Analyse Sets of Barcode

Description

The function analyses the properties of sets of (potential) barcodes. For various metrics, minimal, maximal and average distances are calculated and hints on error correction capabilities of the code are given.

Usage

1
analyse.barcodes(barcodes, metric = c("hamming", "seqlev", "levenshtein"), cores=detectCores()/2, cost_sub = 1, cost_indel = 1)

Arguments

barcodes

A vector of characters that represent the barcodes. All barcodes must be of equal length and consist only of letters A, C, G, and T. Lower case letters are allowed but do not make a difference.

metric

A vector of one or more metric names whose distances shall be calculated for the barcode set.
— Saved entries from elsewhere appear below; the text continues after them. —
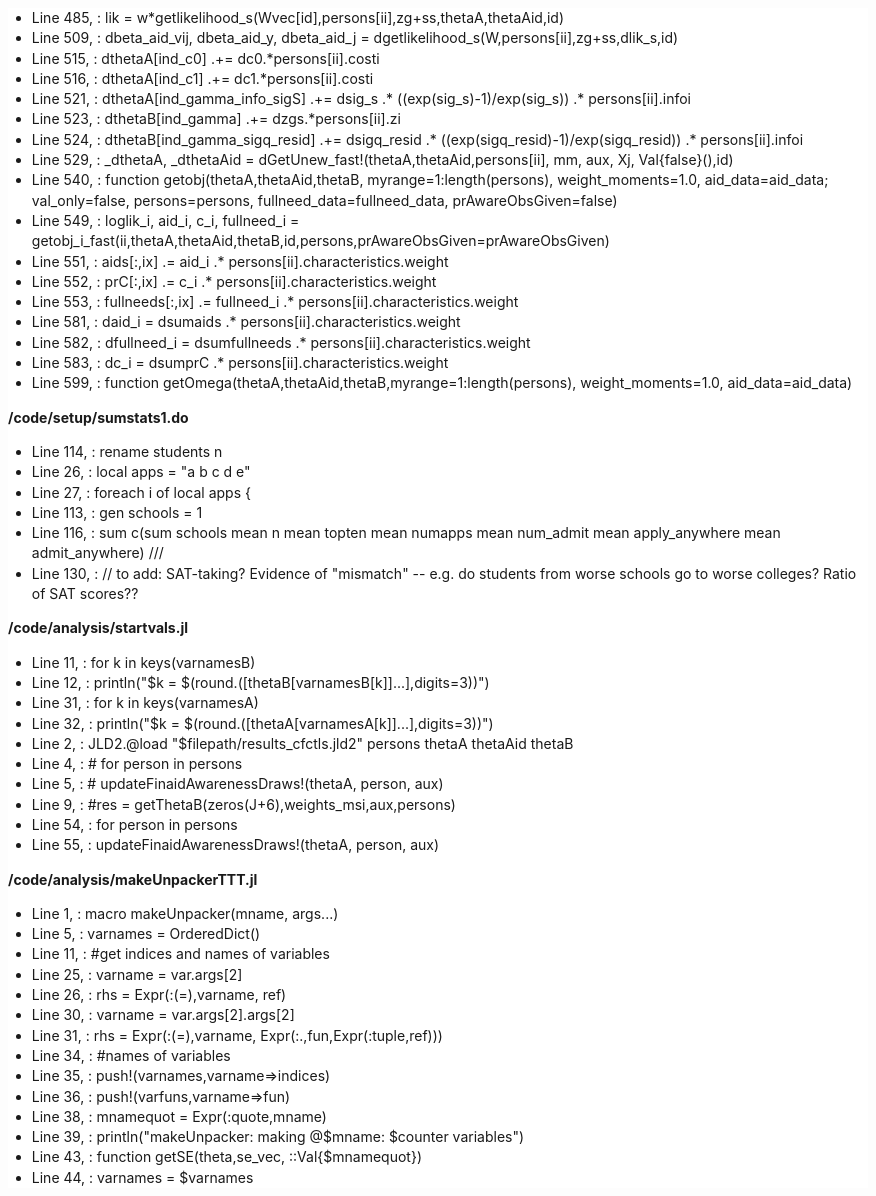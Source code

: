 - Line 485, : lik = w*getlikelihood_s(Wvec[id],persons[ii],zg+ss,thetaA,thetaAid,id)
- Line 509, : dbeta_aid_vij, dbeta_aid_y, dbeta_aid_j = dgetlikelihood_s(W,persons[ii],zg+ss,dlik_s,id)
- Line 515, : dthetaA[ind_c0] .+= dc0.*persons[ii].costi
- Line 516, : dthetaA[ind_c1] .+= dc1.*persons[ii].costi
- Line 521, : dthetaA[ind_gamma_info_sigS] .+= dsig_s .* ((exp(sig_s)-1)/exp(sig_s)) .* persons[ii].infoi
- Line 523, : dthetaB[ind_gamma] .+= dzgs.*persons[ii].zi
- Line 524, : dthetaB[ind_gamma_sigq_resid] .+= dsigq_resid .* ((exp(sigq_resid)-1)/exp(sigq_resid)) .* persons[ii].infoi
- Line 529, : _dthetaA, _dthetaAid = dGetUnew_fast!(thetaA,thetaAid,persons[ii], mm, aux, Xj, Val{false}(),id)
- Line 540, : function getobj(thetaA,thetaAid,thetaB, myrange=1:length(persons), weight_moments=1.0, aid_data=aid_data; val_only=false, persons=persons, fullneed_data=fullneed_data, prAwareObsGiven=false)
- Line 549, : loglik_i, aid_i, c_i, fullneed_i = getobj_i_fast(ii,thetaA,thetaAid,thetaB,id,persons,prAwareObsGiven=prAwareObsGiven)
- Line 551, : aids[:,ix] .= aid_i .* persons[ii].characteristics.weight
- Line 552, : prC[:,ix] .= c_i .* persons[ii].characteristics.weight
- Line 553, : fullneeds[:,ix] .= fullneed_i .* persons[ii].characteristics.weight
- Line 581, : daid_i = dsumaids .* persons[ii].characteristics.weight
- Line 582, : dfullneed_i = dsumfullneeds .* persons[ii].characteristics.weight
- Line 583, : dc_i = dsumprC .* persons[ii].characteristics.weight
- Line 599, : function getOmega(thetaA,thetaAid,thetaB,myrange=1:length(persons), weight_moments=1.0, aid_data=aid_data)

**/code/setup/sumstats1.do**

- Line 114, : rename students n
- Line 26, : local apps = "a b c d e"
- Line 27, : foreach i of local apps {
- Line 113, : gen schools = 1
- Line 116, : sum c(sum schools mean n mean topten mean numapps mean num_admit mean apply_anywhere mean admit_anywhere) ///
- Line 130, : // to add: SAT-taking?  Evidence of "mismatch" -- e.g. do students from worse schools go to worse colleges?  Ratio of SAT scores??

**/code/analysis/startvals.jl**

- Line 11, : for k in keys(varnamesB)
- Line 12, : println("$k = $(round.([thetaB[varnamesB[k]]...],digits=3))")
- Line 31, : for k in keys(varnamesA)
- Line 32, : println("$k = $(round.([thetaA[varnamesA[k]]...],digits=3))")
- Line 2, : JLD2.@load "$filepath/results_cfctls.jld2" persons thetaA thetaAid thetaB
- Line 4, : # for person in persons
- Line 5, : # 	updateFinaidAwarenessDraws!(thetaA, person, aux)
- Line 9, : #res = getThetaB(zeros(J+6),weights_msi,aux,persons)
- Line 54, : for person in persons
- Line 55, : updateFinaidAwarenessDraws!(thetaA, person, aux)

**/code/analysis/makeUnpackerTTT.jl**

- Line 1, : macro makeUnpacker(mname, args...)
- Line 5, : varnames = OrderedDict()
- Line 11, : #get indices and names of variables
- Line 25, : varname = var.args[2]
- Line 26, : rhs = Expr(:(=),varname, ref)
- Line 30, : varname = var.args[2].args[2]
- Line 31, : rhs = Expr(:(=),varname, Expr(:.,fun,Expr(:tuple,ref)))
- Line 34, : #names of variables
- Line 35, : push!(varnames,varname=>indices)
- Line 36, : push!(varfuns,varname=>fun)
- Line 38, : mnamequot = Expr(:quote,mname)
- Line 39, : println("makeUnpacker: making @$mname: $counter variables")
- Line 43, : function getSE(theta,se_vec, ::Val{$mnamequot})
- Line 44, : varnames = $varnames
Default is to use all of them.

cores

The number of cores (CPUs) that will be used for parallel (openMP) calculations.

cost_sub

The cost weight given to a substitution.

cost_indel

The cost weight given to insertions and deletions.

Value

A data frame of properties of the barcode set with the following meanings:

Columns: The first column contains a description of the barcode set properties. Each next column names the metric.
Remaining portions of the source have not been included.